A la suite de cette traversée, Christophe s’est lancé dans un projet d’expédition en Antarctique, mais la Covid a ruiné cet espoir. Aussi, avec le budget récolté pour cette expédition, Christophe Papillon a lancé un « plan B », offrant à des orphelins de toutes les armes (Terre, mer, air et gendarmerie) des journées d’activités et de découvertes, qui se sont achevées pour certains par un saut en parachute en tandem.
L’aventure, Christophe Papillon l’a également connue en Chine où il vient de passer deux ans, dont une longue période à sillonner le pays, souvent en vélo, à la découverte et à la rencontre des minorités chinoises. « Je suis parti avec une bicyclette, un hamac et une soupe chinoise dit-il, en me disant que j’irai taper à la porte des gens un peu à la manière de « j’irai dormir chez vous », et au final je n’ai jamais dormi dans mon hamac, et je n’ai pas mangé ma soupe chinoise (sourire) ».

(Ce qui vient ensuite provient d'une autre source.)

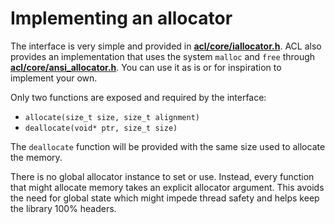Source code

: # Implementing an allocator

The interface is very simple and provided in [**acl/core/iallocator.h**](../includes/acl/core/iallocator.h). ACL also provides an implementation that uses the system `malloc` and `free` through [**acl/core/ansi_allocator.h**](../includes/acl/core/ansi_allocator.h). You can use it as is or for inspiration to implement your own.

Only two functions are exposed and required by the interface:

*  `allocate(size_t size, size_t alignment)`
*  `deallocate(void* ptr, size_t size)`

The `deallocate` function will be provided with the same size used to allocate the memory.

There is no global allocator instance to set or use. Instead, every function that might allocate memory takes an explicit allocator argument. This avoids the need for global state which might impede thread safety and helps keep the library 100% headers.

Voilà Christophe et son épouse chercheuse et scientifique, installés en Nouvelle-Calédonie. « Pour moi, conclut-il précisant s’être pris de passion pour le dessin et la photo, l’aventure n’est pas uniquement physique, elle est avant tout humaine. J’aimerai beaucoup ici partir à la rencontre d’autres gens, d’autres cultures, avec l’envie d’apprendre, de comprendre et de partager ».